Records excerpted from a collection

+ + + + +

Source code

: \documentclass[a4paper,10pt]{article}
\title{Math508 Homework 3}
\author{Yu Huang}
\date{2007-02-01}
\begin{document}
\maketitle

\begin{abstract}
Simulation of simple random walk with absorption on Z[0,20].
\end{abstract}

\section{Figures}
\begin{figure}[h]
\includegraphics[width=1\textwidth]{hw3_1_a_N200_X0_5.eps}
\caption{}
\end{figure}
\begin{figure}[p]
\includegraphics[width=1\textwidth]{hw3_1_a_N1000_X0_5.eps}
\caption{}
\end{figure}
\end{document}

+ + + + +

= Requirement =
Retyping every entry exactly is the whole of the task.

= Result =
Source code

: \documentclass[a4paper,10pt]{article}
\title{Math508 Homework 3}
\author{Yu Huang}
\date{2007-02-01}
\begin{document}
\maketitle

\begin{abstract}
Simulation of simple random walk with absorption on Z[0,20].
\end{abstract}

\section{Figures}
\begin{figure}[h]
\includegraphics[width=1\textwidth]{hw3_1_a_N200_X0_5.eps}
\caption{}
\end{figure}
\begin{figure}[p]
\includegraphics[width=1\textwidth]{hw3_1_a_N1000_X0_5.eps}
\caption{}
\end{figure}
\end{document}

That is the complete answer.